Software Version DRIVE OS 6.0.8.1
Target Operating System Linux
Host Machine Version native Ubuntu Linux 20.04 Host installed with DRIVE OS Docker Containers
Issue Description
In NvStreams CPU-CPU C2C PCIe setup, it is much slower to memcpy data out of the NvStreams packet on the Consumer side, compared to memcpy over regular memory.
The former only achieves 1.15 GB/s, while the latter achieves 8.3 GB/s on Drive Orin, 32 GB, 3200MHz, 128-bit memory bus width.
This issue does not apply when memcpy data into the DMA buffer on the Producer side.
This issue is agnostic of enabling/disabling CPU Caching, agnostic of Consumer being the PCIe Root Port or Endpoint.
Reproduce
In
drive-linux/samples/nvsci/nvscistream/perf_tests/perfconsumer.cpp
Add a memcpy call on L277, right after perfConsumer finishes waiting for prefence (i.e. packet is ready to read).
#include <iostream>
#include <chrono>
...
const size_t xfer_size = static_cast<size_t>(testArg.bufSize * 1048576);
char* dstBuf = new char[xfer_size];
size_t index = 0;
while (index < xfer_size) {
dstBuf[index] = index % 127;
index += 4096;
}
// alternatively, mlock() serves the same purpose; but there's no perf diff.
const auto t_start = std::chrono::high_resolution_clock::now();
memcpy(dstBuf, packet->constCpuPtr[0], xfer_size);
const auto t_end = std::chrono::high_resolution_clock::now();
const auto t_diff = std::chrono::duration_cast<std::chrono::microseconds>(t_end - t_start).count();
std::cout << "Transfer size " << testArg.bufSize << " MB, time "
<< t_diff / 1000. << " ms, speed " << testArg.bufSize / (t_diff / 1000000.)
<< " MB/s\n";
delete[] dstBuf;
And run the sample code with
./test_nvscistream_perf -P 0 nvscic2c_pcie_s0_c5_1 -l -b 12.5 -f 10000
./test_nvscistream_perf -C 0 nvscic2c_pcie_s0_c6_1 -l -b 12.5 -f 10000
Observations
With relevant PMU counters, and compared to the producer side, the consumer side has significantly larger STALL_BACKEND_MEM count, and a smaller or similar L1D/L2D/LLC data cache miss count.

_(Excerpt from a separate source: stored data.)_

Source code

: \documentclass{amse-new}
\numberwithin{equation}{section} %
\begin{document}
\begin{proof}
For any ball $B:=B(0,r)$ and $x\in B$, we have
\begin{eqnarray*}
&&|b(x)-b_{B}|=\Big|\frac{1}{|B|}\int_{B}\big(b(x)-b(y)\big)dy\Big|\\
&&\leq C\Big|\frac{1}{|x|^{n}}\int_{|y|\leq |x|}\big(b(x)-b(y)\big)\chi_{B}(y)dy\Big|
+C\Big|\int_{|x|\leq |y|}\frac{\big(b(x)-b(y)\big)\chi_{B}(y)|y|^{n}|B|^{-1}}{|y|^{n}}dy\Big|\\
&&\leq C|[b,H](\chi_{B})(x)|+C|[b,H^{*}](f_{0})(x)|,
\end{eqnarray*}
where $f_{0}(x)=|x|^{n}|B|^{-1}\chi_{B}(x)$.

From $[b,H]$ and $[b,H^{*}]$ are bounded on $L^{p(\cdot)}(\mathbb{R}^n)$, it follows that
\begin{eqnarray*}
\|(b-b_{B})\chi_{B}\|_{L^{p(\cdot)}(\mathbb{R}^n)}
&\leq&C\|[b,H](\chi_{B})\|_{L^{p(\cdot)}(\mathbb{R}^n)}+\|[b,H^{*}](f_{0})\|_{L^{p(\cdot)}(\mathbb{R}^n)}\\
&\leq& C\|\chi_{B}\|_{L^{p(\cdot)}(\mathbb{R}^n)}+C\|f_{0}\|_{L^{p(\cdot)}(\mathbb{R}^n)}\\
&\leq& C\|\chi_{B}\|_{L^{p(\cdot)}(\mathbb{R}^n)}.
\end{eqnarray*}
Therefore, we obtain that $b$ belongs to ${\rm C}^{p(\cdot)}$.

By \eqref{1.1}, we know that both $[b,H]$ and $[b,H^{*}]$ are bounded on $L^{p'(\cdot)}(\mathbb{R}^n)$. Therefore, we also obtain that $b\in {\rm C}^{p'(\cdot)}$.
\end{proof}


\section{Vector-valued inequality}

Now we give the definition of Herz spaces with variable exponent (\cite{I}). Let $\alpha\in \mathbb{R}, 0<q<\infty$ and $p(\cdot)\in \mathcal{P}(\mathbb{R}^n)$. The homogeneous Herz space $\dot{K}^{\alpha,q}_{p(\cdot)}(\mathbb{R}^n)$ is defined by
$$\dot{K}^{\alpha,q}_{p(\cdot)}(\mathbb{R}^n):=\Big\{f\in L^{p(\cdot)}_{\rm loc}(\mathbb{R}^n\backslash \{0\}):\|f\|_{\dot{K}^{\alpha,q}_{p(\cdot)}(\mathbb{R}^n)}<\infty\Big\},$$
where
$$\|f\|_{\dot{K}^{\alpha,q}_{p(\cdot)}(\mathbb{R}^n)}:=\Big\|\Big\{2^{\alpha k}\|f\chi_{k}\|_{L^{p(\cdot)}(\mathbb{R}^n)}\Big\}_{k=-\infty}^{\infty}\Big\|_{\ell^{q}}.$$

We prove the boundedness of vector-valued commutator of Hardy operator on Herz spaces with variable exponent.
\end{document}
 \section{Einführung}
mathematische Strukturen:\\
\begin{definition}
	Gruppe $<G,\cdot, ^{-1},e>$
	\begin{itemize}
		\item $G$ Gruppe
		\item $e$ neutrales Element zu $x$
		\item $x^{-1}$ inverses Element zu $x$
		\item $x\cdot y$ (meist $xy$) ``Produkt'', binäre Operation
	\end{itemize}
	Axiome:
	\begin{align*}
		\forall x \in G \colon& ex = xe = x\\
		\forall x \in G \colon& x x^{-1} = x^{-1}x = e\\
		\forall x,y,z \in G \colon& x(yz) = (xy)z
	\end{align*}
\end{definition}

Since DMA buffer is pinned, I don’t think madvise on prefetching has any effect. Anecdotally, with MMIO over PCIe we can achieve ~700MB/s, which is not significantly worse than DMA given this memcpy bottleneck.
Logs - test_nvscistream_perf
Transfer size 12.5 MB, time 10.793 ms, speed 1158.16 MB/s
Logs - bandwidthTest
Host to Device Bandwidth, 1 Device(s)
PAGEABLE Memory Transfers
Transfer Size (Bytes) Bandwidth(GB/s)
32000000 9.1
Device to Host Bandwidth, 1 Device(s)
PAGEABLE Memory Transfers
Transfer Size (Bytes) Bandwidth(GB/s)
32000000 8.3
Device to Device Bandwidth, 1 Device(s)
PAGEABLE Memory Transfers
Transfer Size (Bytes) Bandwidth(GB/s)
32000000 175.8
Host to Device Bandwidth, 1 Device(s)
PINNED Memory Transfers
Transfer Size (Bytes) Bandwidth(GB/s)
32000000 35.9
Device to Host Bandwidth, 1 Device(s)
PINNED Memory Transfers
Transfer Size (Bytes) Bandwidth(GB/s)
32000000 35.9
Device to Device Bandwidth, 1 Device(s)
PINNED Memory Transfers
Transfer Size (Bytes) Bandwidth(GB/s)
32000000 177.7